The problem with telling women to ‘avoid stress’ for better health

Avoid stress. You should, you know. You’ve probably already heard it from a doctor but, for the rare woman who hasn’t, Harvard Medical School has got you covered. Their website warns that women in particular suffer from workplace stress and caregiver stress, and which poses a significant risk to their cardiovascular health.

They suggest women can “avoid stress” by doing things like getting more sleep and exercise, learning relaxation and time management skills, or nurturing yourself by slowly eating an orange, smelling flowers or taking a nap.

Women are supposed to ‘avoid stress’ for better health. But, when you’re managing five things at once, that can be difficult.Credit:Stocksy

How many women got through to the end of those two paragraphs without laughing?

Women, who do the majority of unpaid labour, who are caught between raising children and caring for aging relatives, who are worried about tenuous employment, long term financial security, personal safety and potential health problems associated with stress, are being advised to just avoid it.

Although, if you are able to laugh about this, you're lucky. Many women don’t have that luxury.

Clare*, 34, has a serious heart condition which means she intermittently requires emergency treatment in a hospital. There is no way of predicting when an attack will happen and no treatment that can prevent it.

During one of her many hospital visits she was told that “stressing out” about her potentially fatal heart condition could exacerbate it, and that she needed to “be more careful”.

In addition to her medical issues, Clare had two small children, an unhappy relationship, and precarious employment. As she says, “lessening stress is impossible for some people, no matter how many times a doctor recommends you ‘cut back’”.

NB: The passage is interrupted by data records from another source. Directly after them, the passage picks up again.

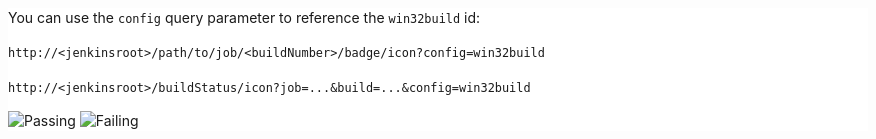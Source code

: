 You can use the `config` query parameter to reference the `win32build` id:

`http://<jenkinsroot>/path/to/job/<buildNumber>/badge/icon?config=win32build`

`http://<jenkinsroot>/buildStatus/icon?job=...&build=...&config=win32build`

![Passing](src/doc/config_example_1.svg "Passing")
![Failing](src/doc/config_example_2.svg "Failing")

Stress, according to the federal government’s health advice website, “is an expected human response to challenging or dangerous situations”, otherwise known as being alive. This response triggers a surge of hormones such as adrenaline and cortisol, which, if the stress goes on for too long, can be damaging to both mental and physical wellbeing.

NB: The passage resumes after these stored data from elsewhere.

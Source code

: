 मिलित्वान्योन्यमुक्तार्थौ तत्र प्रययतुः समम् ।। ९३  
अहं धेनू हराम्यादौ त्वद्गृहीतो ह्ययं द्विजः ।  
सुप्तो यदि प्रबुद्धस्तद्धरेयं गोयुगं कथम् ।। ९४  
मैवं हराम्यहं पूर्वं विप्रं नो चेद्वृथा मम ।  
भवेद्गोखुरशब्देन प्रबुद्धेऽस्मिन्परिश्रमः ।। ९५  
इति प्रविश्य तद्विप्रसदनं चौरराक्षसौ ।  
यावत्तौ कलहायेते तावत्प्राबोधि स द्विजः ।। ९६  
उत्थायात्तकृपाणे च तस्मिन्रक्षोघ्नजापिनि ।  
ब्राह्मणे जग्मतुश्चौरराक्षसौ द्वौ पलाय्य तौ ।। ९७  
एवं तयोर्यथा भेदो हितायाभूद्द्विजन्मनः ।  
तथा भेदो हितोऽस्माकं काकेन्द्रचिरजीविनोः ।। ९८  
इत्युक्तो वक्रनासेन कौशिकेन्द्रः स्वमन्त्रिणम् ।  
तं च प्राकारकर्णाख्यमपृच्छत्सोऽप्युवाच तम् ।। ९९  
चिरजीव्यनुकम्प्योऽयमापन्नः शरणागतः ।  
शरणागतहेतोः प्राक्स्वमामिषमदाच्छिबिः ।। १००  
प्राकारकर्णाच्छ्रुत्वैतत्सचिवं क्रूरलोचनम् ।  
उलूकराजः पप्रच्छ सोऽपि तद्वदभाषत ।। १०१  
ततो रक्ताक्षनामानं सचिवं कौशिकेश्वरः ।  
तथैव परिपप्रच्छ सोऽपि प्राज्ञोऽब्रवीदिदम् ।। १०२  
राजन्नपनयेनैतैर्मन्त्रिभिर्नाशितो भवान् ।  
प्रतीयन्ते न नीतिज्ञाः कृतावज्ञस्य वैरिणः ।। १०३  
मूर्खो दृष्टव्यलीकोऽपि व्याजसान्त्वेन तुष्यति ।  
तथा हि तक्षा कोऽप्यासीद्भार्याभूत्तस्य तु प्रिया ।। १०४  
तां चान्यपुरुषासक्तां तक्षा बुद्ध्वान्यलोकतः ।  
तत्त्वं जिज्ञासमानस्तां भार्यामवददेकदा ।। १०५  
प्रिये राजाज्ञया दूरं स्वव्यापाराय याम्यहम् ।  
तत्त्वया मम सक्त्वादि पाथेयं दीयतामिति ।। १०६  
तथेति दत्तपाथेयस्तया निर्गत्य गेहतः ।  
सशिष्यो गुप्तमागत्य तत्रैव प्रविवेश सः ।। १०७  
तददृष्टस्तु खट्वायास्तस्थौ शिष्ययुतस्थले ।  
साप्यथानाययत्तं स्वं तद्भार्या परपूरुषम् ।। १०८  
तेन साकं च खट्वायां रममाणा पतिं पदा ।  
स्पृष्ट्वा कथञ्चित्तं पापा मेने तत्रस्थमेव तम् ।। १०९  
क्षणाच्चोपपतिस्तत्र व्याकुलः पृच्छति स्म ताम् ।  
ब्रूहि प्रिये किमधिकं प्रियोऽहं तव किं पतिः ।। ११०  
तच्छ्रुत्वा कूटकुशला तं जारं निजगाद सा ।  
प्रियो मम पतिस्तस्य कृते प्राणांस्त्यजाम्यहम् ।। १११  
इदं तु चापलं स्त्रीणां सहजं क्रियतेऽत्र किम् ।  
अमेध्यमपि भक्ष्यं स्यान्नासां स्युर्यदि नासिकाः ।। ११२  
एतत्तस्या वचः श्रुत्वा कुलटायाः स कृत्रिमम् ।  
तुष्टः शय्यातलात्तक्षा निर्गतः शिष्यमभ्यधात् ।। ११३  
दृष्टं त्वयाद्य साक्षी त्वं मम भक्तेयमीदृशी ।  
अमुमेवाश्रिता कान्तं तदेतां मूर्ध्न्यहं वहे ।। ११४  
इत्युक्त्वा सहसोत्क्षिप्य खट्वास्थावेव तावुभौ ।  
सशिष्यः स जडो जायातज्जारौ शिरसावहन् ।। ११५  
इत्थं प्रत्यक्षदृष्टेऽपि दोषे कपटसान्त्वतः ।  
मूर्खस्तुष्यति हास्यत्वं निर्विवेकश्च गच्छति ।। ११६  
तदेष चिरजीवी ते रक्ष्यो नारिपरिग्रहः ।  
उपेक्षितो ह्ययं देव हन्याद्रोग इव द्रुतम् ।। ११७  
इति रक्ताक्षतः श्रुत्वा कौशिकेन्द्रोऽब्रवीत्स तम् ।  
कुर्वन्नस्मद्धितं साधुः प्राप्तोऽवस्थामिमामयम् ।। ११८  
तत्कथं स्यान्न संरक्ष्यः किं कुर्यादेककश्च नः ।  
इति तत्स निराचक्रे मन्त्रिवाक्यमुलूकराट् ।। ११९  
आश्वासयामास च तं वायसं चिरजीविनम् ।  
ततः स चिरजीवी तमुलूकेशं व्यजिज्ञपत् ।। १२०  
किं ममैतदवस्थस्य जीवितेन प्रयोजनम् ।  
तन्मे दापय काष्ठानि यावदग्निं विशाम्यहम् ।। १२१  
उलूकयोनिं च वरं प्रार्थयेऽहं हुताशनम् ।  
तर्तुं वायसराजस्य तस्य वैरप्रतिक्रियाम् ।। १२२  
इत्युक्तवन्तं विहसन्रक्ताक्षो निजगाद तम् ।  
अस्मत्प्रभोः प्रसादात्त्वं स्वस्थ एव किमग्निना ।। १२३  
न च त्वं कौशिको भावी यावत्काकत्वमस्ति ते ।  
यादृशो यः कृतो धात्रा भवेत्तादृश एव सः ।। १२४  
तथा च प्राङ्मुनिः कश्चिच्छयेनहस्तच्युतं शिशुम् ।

However, if stress is just how we respond to challenging situations, it’s difficult to understand how people are supposed to avoid it.

Do we stop caring for and about our children, partners, families, jobs, rent, mortgages, bills, social interactions and dangers to the planet? Despite how ludicrous this advice is, it’s still a common recommendation from doctors and online health information providers. Apparently you should “avoid stress” if you are menopausal, or have diabetes, recurrent thrush, obesity, irritable bowel syndrome or acne.

Dr Amanda Newman, women’s health specialist GP at Jean Hailes for Women’s Health, recognises that being told to avoid stress is rarely helpful.

“Avoid stress! How frustrating can it be when this is the advice you receive from your doctor,” she says. "So much easier said than done!”

However, Dr Newman says there are times when the advice, if done properly, can be a useful circuit breaker for women who may not recognise how much stress they are under or need some help coping with stressful circumstances beyond their control. She recommends simple tools like breaking huge problems down into smaller manageable components, which can reduce the feeling of being overwhelmed.

Very few women are able to cut back on paid work or the unpaid physical and emotional requirements of raising children, but women often take on a long list of other emotional and logistical tasks and some of them might be causing more stress than they’re worth. One practical suggestion is to make a list of all the demands on your time and energy, then mark the ones causing the most anxiety and decide whether they’re worth the toll on your mind and body. Can you give one of them up? Or even take a hiatus for a few weeks? Is there someone you could ask to share the load with you?

Avoiding stress is impossible and it’s a stupid thing to advise someone who has medical issues to do. Managing stress, on the other hand, using tools such as affordable and effective counselling, mindfulness training or even breathing techniques, can be useful.

This is not semantics, it’s about the way doctors understand and treat women’s lives and health. Being told to avoid stress should be an instant flag that your doctor is not taking you or your condition seriously and that’s not something to get stressed about, it just means it’s time to find another doctor.